**Work request**
Wherever "contribute" shows up in the records below, copy the whole line.

(Saved entries)
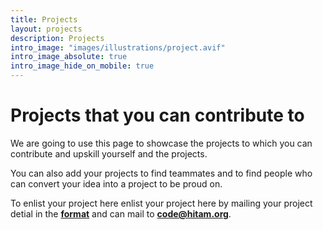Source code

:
 ```yaml
---
title: Projects
layout: projects
description: Projects
intro_image: "images/illustrations/project.avif"
intro_image_absolute: true
intro_image_hide_on_mobile: true
---
```


# Projects that you can contribute to 

We are going to use this page to showcase the projects to which you can contribute and upskill yourself and the projects.

You can also add your projects to find teammates and to find people who can convert your idea into a project to be proud on.

To enlist your project here enlist your project here by mailing your project detial in the **[format](https://docs.google.com/document/d/1LoND8O9nNE7MkrzjEhByxy43HKcojAbgJoZl90dW9TI/edit?usp=sharing)** and can mail to **[code@hitam.org](mailto:code@hitam.org)**.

**Task result**
# Projects that you can contribute to 
We are going to use this page to showcase the projects to which you can contribute and upskill yourself and the projects.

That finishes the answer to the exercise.